The lake is becoming eutrophic, choked with aquatic plants, including invasive water lilies and Eurasian milfoil. Peck's Lake supports populations of northern pike, yellow perch, smallmouth bass, and sunfish but no native fish species.

==Land-use debate==
In April 2010, Sustainable Clarkdale, an advocacy group, recommended that the Town of Clarkdale buy Pecks Lake and its surrounds from Freeport-McMoRan. The 977 acre parcel, also known as Verde Valley Ranch, could then become home, the group said, to a variety of projects related to energy production (particularly solar, biomass, and plasma gasification), recreation, water purification, and commercial development—all with as little negative environmental impact as possible. The project would be known as the Clarkdale Sustainability Park.

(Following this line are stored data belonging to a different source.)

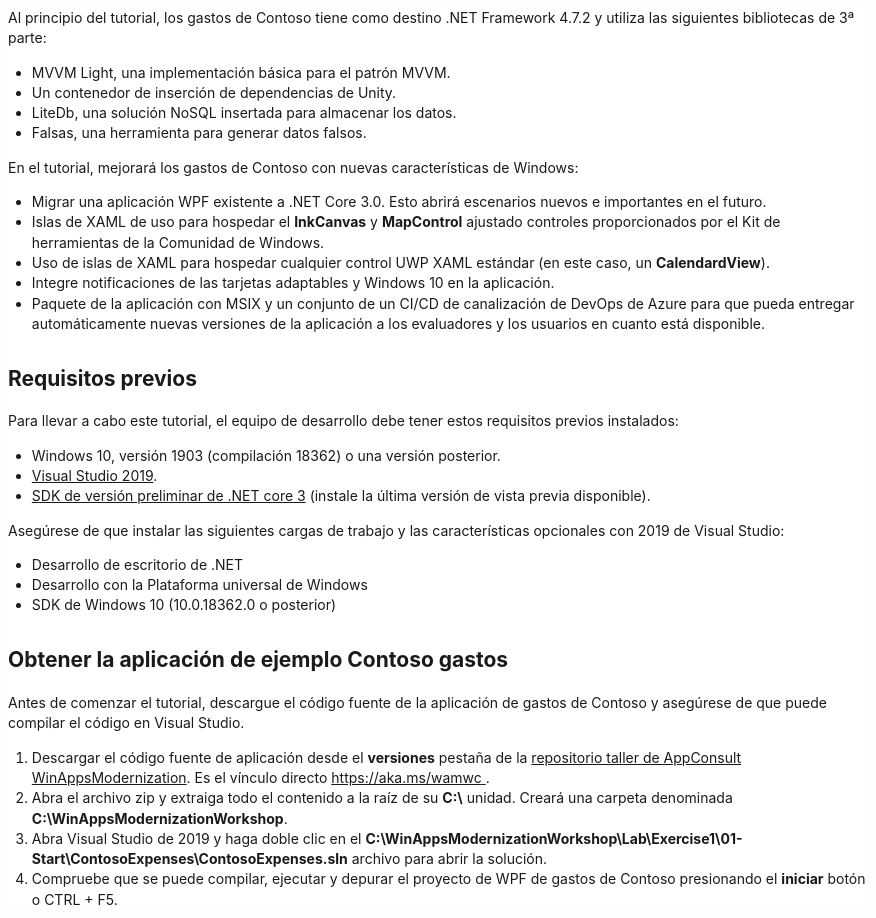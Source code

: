 Al principio del tutorial, los gastos de Contoso tiene como destino .NET Framework 4.7.2 y utiliza las siguientes bibliotecas de 3ª parte:

* MVVM Light, una implementación básica para el patrón MVVM.
* Un contenedor de inserción de dependencias de Unity.
* LiteDb, una solución NoSQL insertada para almacenar los datos.
* Falsas, una herramienta para generar datos falsos.

En el tutorial, mejorará los gastos de Contoso con nuevas características de Windows:

* Migrar una aplicación WPF existente a .NET Core 3.0. Esto abrirá escenarios nuevos e importantes en el futuro.
* Islas de XAML de uso para hospedar el **InkCanvas** y **MapControl** ajustado controles proporcionados por el Kit de herramientas de la Comunidad de Windows.
* Uso de islas de XAML para hospedar cualquier control UWP XAML estándar (en este caso, un **CalendardView**).
* Integre notificaciones de las tarjetas adaptables y Windows 10 en la aplicación.
* Paquete de la aplicación con MSIX y un conjunto de un CI/CD de canalización de DevOps de Azure para que pueda entregar automáticamente nuevas versiones de la aplicación a los evaluadores y los usuarios en cuanto está disponible.

## <a name="prerequisites"></a>Requisitos previos

Para llevar a cabo este tutorial, el equipo de desarrollo debe tener estos requisitos previos instalados:

* Windows 10, versión 1903 (compilación 18362) o una versión posterior.
* [Visual Studio 2019](https://www.visualstudio.com).
* [SDK de versión preliminar de .NET core 3](https://dotnet.microsoft.com/download/dotnet-core/3.0) (instale la última versión de vista previa disponible).

Asegúrese de que instalar las siguientes cargas de trabajo y las características opcionales con 2019 de Visual Studio:

* Desarrollo de escritorio de .NET
* Desarrollo con la Plataforma universal de Windows
* SDK de Windows 10 (10.0.18362.0 o posterior)

## <a name="get-the-contoso-expenses-sample-app"></a>Obtener la aplicación de ejemplo Contoso gastos

Antes de comenzar el tutorial, descargue el código fuente de la aplicación de gastos de Contoso y asegúrese de que puede compilar el código en Visual Studio.

1. Descargar el código fuente de aplicación desde el **versiones** pestaña de la [repositorio taller de AppConsult WinAppsModernization](https://github.com/Microsoft/AppConsult-WinAppsModernizationWorkshop). Es el vínculo directo [ https://aka.ms/wamwc ](https://aka.ms/wamwc).
2. Abra el archivo zip y extraiga todo el contenido a la raíz de su **C:\\**  unidad. Creará una carpeta denominada **C:\WinAppsModernizationWorkshop**.
3. Abra Visual Studio de 2019 y haga doble clic en el **C:\WinAppsModernizationWorkshop\Lab\Exercise1\01-Start\ContosoExpenses\ContosoExpenses.sln** archivo para abrir la solución.
4. Compruebe que se puede compilar, ejecutar y depurar el proyecto de WPF de gastos de Contoso presionando el **iniciar** botón o CTRL + F5.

In November 2010, Freeport-McMoRan declined a Sustainability Park proposal by the Town of Clarkdale, suggesting that land uses on the parcel should be limited to recreation and habitat preservation consistent with those at Tuzigoot National Monument and Tavasci Marsh. Town officials said they would consider siting the Park elsewhere and that they hoped that Freeport-McMoRan would eventually agree to public ownership of Verde Valley Ranch and remediation of Pecks Lake.